[[ Data extract, beginning ]]

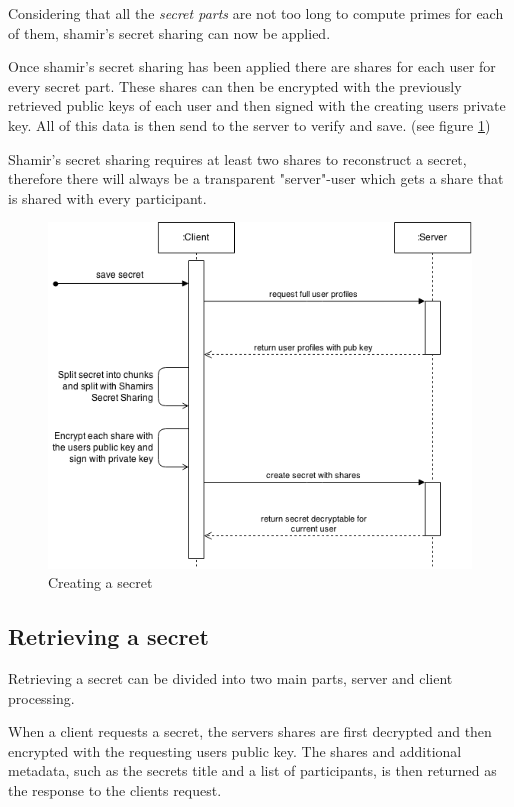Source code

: Considering that all the \textit{secret parts} are not too long to compute
primes for each of them, shamir's secret sharing can now be applied.

Once shamir's secret sharing has been applied there are shares for each user
for every secret part. These shares can then be encrypted with the previously
retrieved public keys of each user and then signed with the creating users
private key. All of this data is then send to the server to verify and save.
(see figure \ref{fig:creating_a_secret})

Shamir's secret sharing requires at least two shares to reconstruct a secret,
therefore there will always be a transparent "server"-user which gets a share
that is shared with every participant.

\begin{figure}
  \includegraphics[scale=0.55]{pictures/create_secret_sequence_diagram.png}
  \caption{Creating a secret}
  \label{fig:creating_a_secret}
\end{figure}

\subsection{Retrieving a secret}

Retrieving a secret can be divided into two main parts, server and client
processing.

When a client requests a secret, the servers shares are first decrypted and
then encrypted with the requesting users public key. The shares and additional
metadata, such as the secrets title and a list of participants, is then
returned as the response to the clients request.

[[ Data extract, end ]]

## Task requirements
The line containing "Retrieving a secret can" and all lines after it, through the last line of the data, should be retyped exactly.

## Task result
Retrieving a secret can be divided into two main parts, server and client
processing.

When a client requests a secret, the servers shares are first decrypted and
then encrypted with the requesting users public key. The shares and additional
metadata, such as the secrets title and a list of participants, is then
returned as the response to the clients request.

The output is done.